A few decades ago, when its enemies rejoiced over the collapse of the Soviet Union, such words would have sounded anachronistic—the grieving utterances of diehards in a deep denial mode. But in Xi’s China, socialism rocks. China is already the second largest economy in the world. It is fast becoming the centre of a new wave of inclusive globalisation. Its Belt and Road Initiative is industrialising large parts of the world on the pillars of connectivity and investment in billions of dollars. China’s bullet trains are the envy of the world, as are its quantum satellites—the future of its unhackable cyber security.

In his marathon speech that lasted over three hours, Xi said his grand mid-century vision would be realised in three distinct phases. China will become a “moderately prosperous society” by 2021, the year that will mark 100 years of the CPC’s formation. China’s new stage of development will be consolidated by 2035. From then onwards, China will be on the home stretch to become an advanced socialist country, and the goal will be accomplished by 2050. Xi was unambiguous in declaring that China stood at a “new historical juncture” and would pursue its own path of developing “socialism with Chinese characteristics”. This implied that a Western-style “opening up” was not on Beijing’s agenda.

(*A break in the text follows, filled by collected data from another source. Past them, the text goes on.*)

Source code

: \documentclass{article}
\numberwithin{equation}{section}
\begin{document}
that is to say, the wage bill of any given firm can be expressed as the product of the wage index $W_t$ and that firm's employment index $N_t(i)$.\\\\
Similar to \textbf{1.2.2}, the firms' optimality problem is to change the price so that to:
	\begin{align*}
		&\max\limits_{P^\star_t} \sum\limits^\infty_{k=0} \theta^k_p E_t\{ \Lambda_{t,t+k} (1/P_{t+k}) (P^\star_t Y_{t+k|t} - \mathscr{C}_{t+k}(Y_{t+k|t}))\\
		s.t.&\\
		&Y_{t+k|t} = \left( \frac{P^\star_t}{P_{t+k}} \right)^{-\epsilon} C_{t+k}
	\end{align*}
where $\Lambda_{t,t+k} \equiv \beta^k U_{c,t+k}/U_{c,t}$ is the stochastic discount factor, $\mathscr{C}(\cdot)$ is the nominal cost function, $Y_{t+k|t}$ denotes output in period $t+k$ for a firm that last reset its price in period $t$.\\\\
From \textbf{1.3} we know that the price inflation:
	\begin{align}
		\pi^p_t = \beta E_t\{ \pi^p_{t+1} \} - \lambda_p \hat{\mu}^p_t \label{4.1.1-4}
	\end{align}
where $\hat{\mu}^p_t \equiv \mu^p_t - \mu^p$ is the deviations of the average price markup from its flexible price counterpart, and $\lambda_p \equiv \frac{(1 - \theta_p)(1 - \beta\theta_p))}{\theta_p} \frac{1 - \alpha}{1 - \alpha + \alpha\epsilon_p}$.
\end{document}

In the presence of former icons Jiang Zemin and Hu Jintao, Xi also underscored that developing countries can appropriately adapt China’s path of development. Rather than being on the defensive, China was confidently offering the Global South its model as an alternative to Western-style democracy. In doing so, Xi was openly challenging the “end of history” ideologues who had posited the permanence of Western-style liberal democracy and neoliberal economics following the fall of the Soviet Union.

Beijing consensus

Scholars such as Joshua Cooper Ramo have proposed that the “Beijing Consensus” supporting China’s economic development model can emerge as an alternative to the Washington Consensus of policies advocated by the International Monetary Fund (IMF), the World Bank and the United States Treasury.

Xi stressed that the Chinese model was “blazing a new trail for other developing countries to achieve modernisation”. He added that the Chinese path offers “a new option for other countries and nations who want to speed up their development while preserving their independence…”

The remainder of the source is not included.